Webmasters Asked by Webman on December 4, 2020

I have a question about which sitemap to use – XML based that is sent to Google Search Console or static HTML based sitemap that is added to the website footer.

If you search "dump trucks for sale", you will find this result in the third position:

Our website uses faceted navigation to filter inventory results, like the Commercial Truck Trader website example I posted regarding a search query.

I see the Commercial Truck Trader website has a sitemap link added to their footer. This is a static HTML based sitemap that can help the user navigate parts of the website.
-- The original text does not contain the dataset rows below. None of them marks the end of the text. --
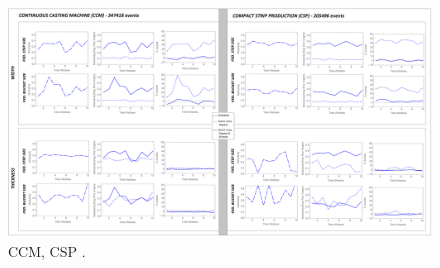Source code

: \begin{landscape}
\begin{figure}[ht]
	\centering
	\includegraphics[width=1.35\textwidth]{../images/supplements-CCM_CSP_real_life_events_analysis-results-curves_and_discrete_time.png}
	\caption{CCM, CSP \cc{} \ee{}.}
	\label{figure-supplements-CCM_CSP-curveplots_discrete}
\end{figure}
\end{landscape}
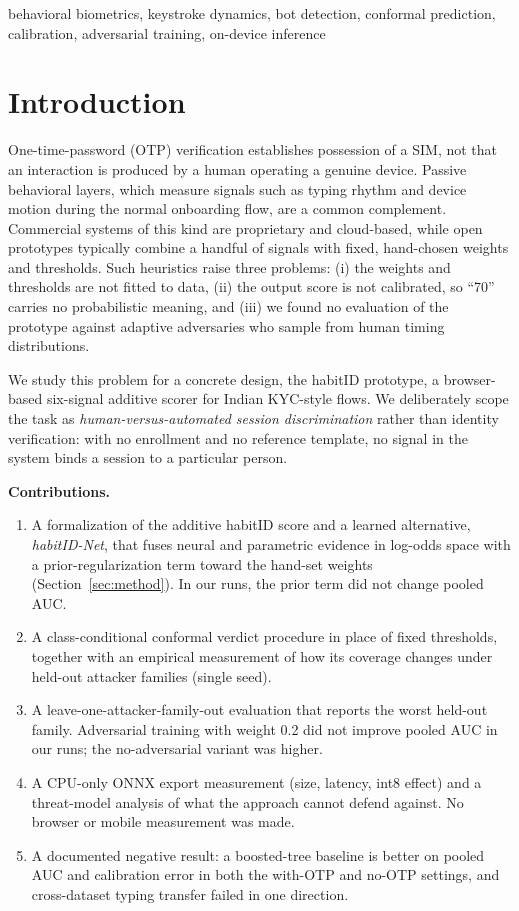 \documentclass[conference]{IEEEtran}
\newcommand{\hid}{habitID}
\begin{document}
\begin{IEEEkeywords}
behavioral biometrics, keystroke dynamics, bot detection, conformal prediction, calibration, adversarial training, on-device inference
\end{IEEEkeywords}

\section{Introduction}
One-time-password (OTP) verification establishes possession of a SIM, not that an interaction is produced by a human operating a genuine device. Passive behavioral layers, which measure signals such as typing rhythm and device motion during the normal onboarding flow, are a common complement. Commercial systems of this kind are proprietary and cloud-based, while open prototypes typically combine a handful of signals with fixed, hand-chosen weights and thresholds. Such heuristics raise three problems: (i) the weights and thresholds are not fitted to data, (ii) the output score is not calibrated, so ``70'' carries no probabilistic meaning, and (iii) we found no evaluation of the prototype against adaptive adversaries who sample from human timing distributions.

We study this problem for a concrete design, the \hid{} prototype, a browser-based six-signal additive scorer for Indian KYC-style flows. We deliberately scope the task as \emph{human-versus-automated session discrimination} rather than identity verification: with no enrollment and no reference template, no signal in the system binds a session to a particular person.

\textbf{Contributions.}
\begin{enumerate}
\item A formalization of the additive \hid{} score and a learned alternative, \emph{habitID-Net}, that fuses neural and parametric evidence in log-odds space with a prior-regularization term toward the hand-set weights (Section~\ref{sec:method}). In our runs, the prior term did not change pooled AUC.
\item A class-conditional conformal verdict procedure in place of fixed thresholds, together with an empirical measurement of how its coverage changes under held-out attacker families (single seed).
\item A leave-one-attacker-family-out evaluation that reports the worst held-out family. Adversarial training with weight 0.2 did not improve pooled AUC in our runs; the no-adversarial variant was higher.
\item A CPU-only ONNX export measurement (size, latency, int8 effect) and a threat-model analysis of what the approach cannot defend against. No browser or mobile measurement was made.
\item A documented negative result: a boosted-tree baseline is better on pooled AUC and calibration error in both the with-OTP and no-OTP settings, and cross-dataset typing transfer failed in one direction.
\end{enumerate}
\end{document}
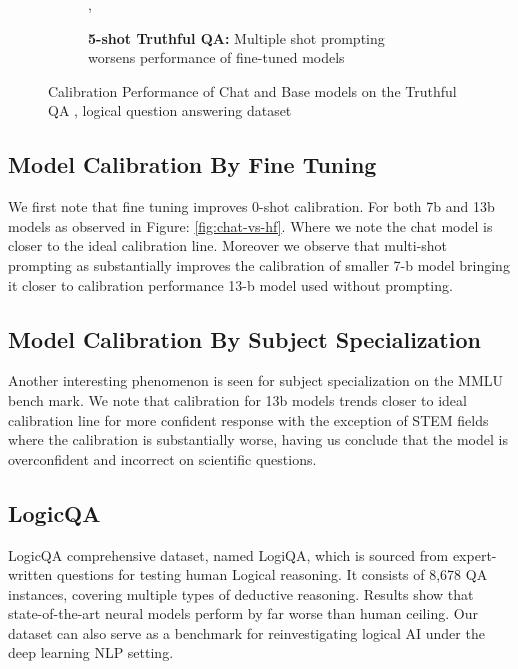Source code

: \documentclass[11pt]{article}
\begin{document}
\begin{figure}
\begin{subfigure}[b]{0.49\textwidth}
             \caption{\textbf{5-shot Truthful QA:}  Multiple shot prompting worsens performance of fine-tuned models},
             \label{fig:0-shot-MMLU}
        \end{subfigure} 
         
         
     
        \caption{Calibration Performance of Chat and Base models on the Truthful QA , logical question answering dataset}
        \label{fig:three graphs}
\end{figure}



\subsection{Model Calibration By Fine Tuning}  

We first note that fine tuning improves 0-shot calibration. For both 7b and 13b models as observed in 
Figure: \ref{fig:chat-vs-hf}. Where we note the chat model is closer to the ideal calibration line. Moreover we observe that 
multi-shot prompting as substantially improves the calibration of smaller 7-b model bringing it closer to calibration performance 13-b model used without prompting.


\subsection{Model Calibration By Subject Specialization}  

Another interesting phenomenon is seen for subject specialization on the MMLU bench mark. We note that calibration for 13b models  trends closer to ideal calibration line for more confident response with the exception of STEM fields where the calibration is substantially worse, having us conclude that the model 
is overconfident and incorrect on scientific questions.

\subsection{LogicQA}

LogicQA comprehensive dataset, named LogiQA, which is sourced from expert-written questions for testing human Logical reasoning. It consists of 8,678 QA instances, covering multiple types of deductive reasoning. Results show that state-of-the-art neural models perform by far worse than human ceiling. Our dataset can also serve as a benchmark for reinvestigating logical AI under the deep learning NLP setting. 
\end{document}

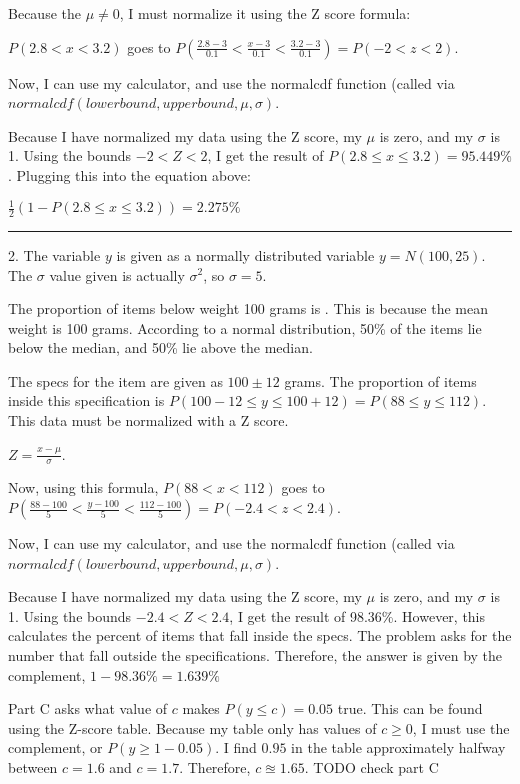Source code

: \documentclass{article}
\begin{document}
Because the $\mu \neq 0$, I must normalize it using the Z score formula:

 $P(2.8 < x < 3.2)$ goes to $P(\frac{2.8-3}{0.1} < \frac{x-3}{0.1} < \frac{3.2-3}{0.1})=P(-2 < z < 2)$. 
 
 Now, I can use my calculator, and use the normalcdf function (called via $normalcdf(lowerbound,upperbound,\mu,\sigma)$. 
 
 Because I have normalized my data using the Z score, my $\mu$ is zero, and my $\sigma$ is 1. Using the bounds $-2<Z<2$, I get the result of $P(2.8 \leq x \leq 3.2) = 95.449\%$. Plugging this into the equation above:
 
 $\frac{1}{2}(1 - P(2.8 \leq x \leq 3.2) ) = \boxed{2.275\%}$
 

\noindent\rule{8cm}{0.4pt}

2. The variable $y$ is given as a normally distributed variable $y = N(100, 25)$. The $\sigma$ value given is actually $\sigma^2$, so $\sigma=5$.  

The proportion of items below weight 100 grams is . This is because the mean weight is 100 grams. According to a normal distribution, 50\% of the items lie below the median, and 50\% lie above the median. 

The specs for the item are given as $100 \pm 12$ grams. The proportion of items inside this specification is $P(100-12 \leq y \leq 100+12) = P(88 \leq y \leq 112)$. This data must be normalized with a Z score. 

$Z = \frac{x-\mu}{\sigma}$.

Now, using this formula, $P(88 < x < 112)$ goes to $P(\frac{88-100}{5} < \frac{y-100}{5} < \frac{112-100}{5})=P(-2.4 < z < 2.4)$. 

Now, I can use my calculator, and use the normalcdf function (called via $normalcdf(lowerbound,upperbound,\mu,\sigma)$. 

Because I have normalized my data using the Z score, my $\mu$ is zero, and my $\sigma$ is 1. Using the bounds $-2.4<Z<2.4$, I get the result of 98.36\%. However, this calculates the percent of items that fall inside the specs. The problem asks for the number that fall outside the specifications. Therefore, the answer is given by the complement, $1 - 98.36\% = \boxed{1.639\%}$


Part C asks what value of $c$ makes $P(y\leq c) = 0.05$ true. This can be found using the Z-score table. Because my table only has values of $c\geq0$, I must use the complement, or $P(y \geq 1-0.05)$. I find $0.95$ in the table approximately halfway between $c = 1.6$ and $c = 1.7$. Therefore, $\boxed{c \approxeq 1.65}$. 
TODO check part C
\end{document}
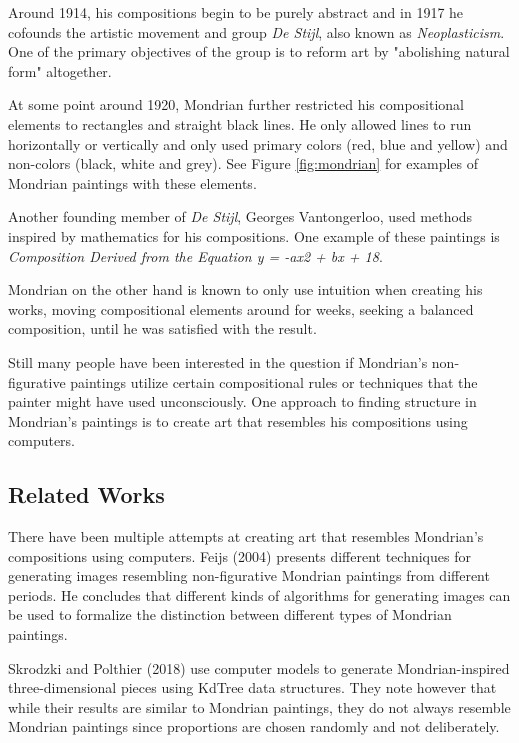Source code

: \documentclass[serif,article,noparskip]{agse-thesis}
\begin{document}
Around 1914, his compositions begin to be purely abstract and in 1917 he cofounds
the artistic movement and group \textit{De Stijl}, also known as
\textit{Neoplasticism}. One of the primary objectives of the group is to reform
art by "abolishing natural form" \cite{wiki:manifest} altogether.

At some point around 1920, Mondrian further restricted his compositional
elements to rectangles and straight black lines. He only allowed lines to run
horizontally or vertically and only used primary colors (red, blue and yellow)
and non-colors (black, white and grey). See Figure \ref{fig:mondrian} for
examples of Mondrian paintings with these elements.

Another founding member of \textit{De Stijl}, Georges Vantongerloo, used methods
inspired by mathematics for his compositions. One example of these paintings is
\textit{Composition Derived from the Equation y = -ax2 + bx + 18}.

Mondrian on the other hand is known to only use intuition when creating his
works, moving compositional elements around for weeks, seeking a balanced
composition, until he was satisfied with the result.

Still many people have been interested in the question if Mondrian's
non-figurative paintings utilize certain compositional rules or techniques that
the painter might have used unconsciously. One approach to finding structure in
Mondrian's paintings is to create art that resembles his compositions
using computers.

\subsection{Related Works}

There have been multiple attempts at creating art that resembles Mondrian's
compositions using computers. Feijs (2004) \cite{Feijs2004} presents different
techniques for generating images resembling non-figurative Mondrian paintings
from different periods. He concludes that different kinds of algorithms for
generating images can be used to formalize the distinction between different
types of Mondrian paintings.

Skrodzki and Polthier (2018) \cite{Skrodzki2018} use computer models to generate
Mondrian-inspired three-dimensional pieces using KdTree data structures. They
note however that while their results are similar to Mondrian paintings, they do
not always resemble Mondrian paintings since proportions are chosen randomly and
not deliberately.
\end{document}
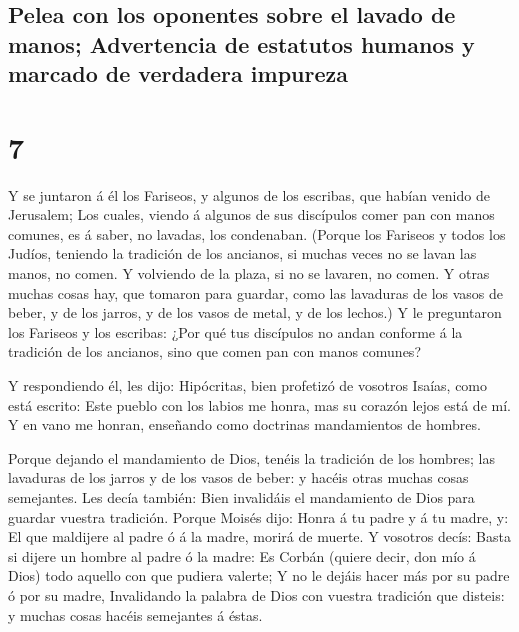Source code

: \hypertarget{pelea-con-los-oponentes-sobre-el-lavado-de-manos-advertencia-de-estatutos-humanos-y-marcado-de-verdadera-impureza}{%
\subsection{Pelea con los oponentes sobre el lavado de manos;
Advertencia de estatutos humanos y marcado de verdadera
impureza}\label{pelea-con-los-oponentes-sobre-el-lavado-de-manos-advertencia-de-estatutos-humanos-y-marcado-de-verdadera-impureza}}

\hypertarget{section-6}{%
\section{7}\label{section-6}}

 Y se juntaron á él los Fariseos, y algunos de los
escribas, que habían venido de Jerusalem;  Los cuales,
viendo á algunos de sus discípulos comer pan con manos comunes, es á
saber, no lavadas, los condenaban.  (Porque los Fariseos y
todos los Judíos, teniendo la tradición de los ancianos, si muchas veces
no se lavan las manos, no comen.  Y volviendo de la plaza,
si no se lavaren, no comen. Y otras muchas cosas hay, que tomaron para
guardar, como las lavaduras de los vasos de beber, y de los jarros, y de
los vasos de metal, y de los lechos.)  Y le preguntaron
los Fariseos y los escribas: ¿Por qué tus discípulos no andan conforme á
la tradición de los ancianos, sino que comen pan con manos comunes?

 Y respondiendo él, les dijo: Hipócritas, bien profetizó
de vosotros Isaías, como está escrito: Este pueblo con los labios me
honra, mas su corazón lejos está de mí.  Y en vano me
honran, enseñando como doctrinas mandamientos de hombres.

 Porque dejando el mandamiento de Dios, tenéis la
tradición de los hombres; las lavaduras de los jarros y de los vasos de
beber: y hacéis otras muchas cosas semejantes.  Les decía
también: Bien invalidáis el mandamiento de Dios para guardar vuestra
tradición.  Porque Moisés dijo: Honra á tu padre y á tu
madre, y: El que maldijere al padre ó á la madre, morirá de muerte.
 Y vosotros decís: Basta si dijere un hombre al padre ó
la madre: Es Corbán (quiere decir, don mío á Dios) todo aquello con que
pudiera valerte;  Y no le dejáis hacer más por su padre ó
por su madre,  Invalidando la palabra de Dios con vuestra
tradición que disteis: y muchas cosas hacéis semejantes á éstas.

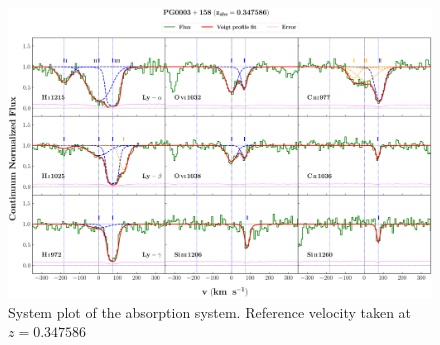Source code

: \begin{landscape}

\thispagestyle{empty}

\begin{figure}
\centering
\vspace{-20mm}
\hspace*{-35mm}
\includegraphics[width=1.25\linewidth]{Figures/PG0003+158_z=0.347586_sys_plot.png}
\caption{System plot of the absorption system. Reference velocity taken at $z=0.347586$}
\label{fig:sys_plot}
\end{figure}

\end{landscape}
Do you think the search query "dump trucks for sale" is showing the Commercial Truck Trader website in the third position on a serp from using a static HTML based sitemap that is added to the website footer, or from an XML based sitemap that is sent to Google?

One Answer

Sitemaps have little to no effect on SEO whether they are XML or HTML. Sitemaps can help get Googlebot to crawl all your pages but they don't usually help Google decide to index the content, or rank the content better. See The Sitemap Paradox.

HTML sitemaps were once popular for SEO, but have since been largely supplanted by XML sitemaps. When I've had HTML sitemaps on sites I found that users rarely click on them, and when a user does get to them, they rarely find what they are looking for and click to another page. Furthermore, HTML sitemaps pages are low quality. Search engines are not likely to index those pages, nor do they pass much link juice through. These days, HTML sitemaps are more likely to hurt SEO than help it. XML sitemaps don't have the usability problems of HTML sitemaps. So while the are unlikely to help SEO much, XML sitemaps won't hurt your SEO either.

It is difficult to divine exactly why a specific page is ranking the way it is for a specific query. It usually boils down to a combination of the top ranking factors:

  • Reputation: The site and page have external links and other signals that Google uses to judge the site as reputable.
  • Authority: Google recognizes the site and its authors as experts in their niche.
  • Relevancy: The page uses the search words or synonyms the right amount (not too much, not too little)

There are hundreds of signals that go into Google's ranking algorithm, so figuring out which one are dominant in any specific case is pretty close to impossible. However, the use of sitemaps is unlikely to be a ranking signal that makes much of a difference.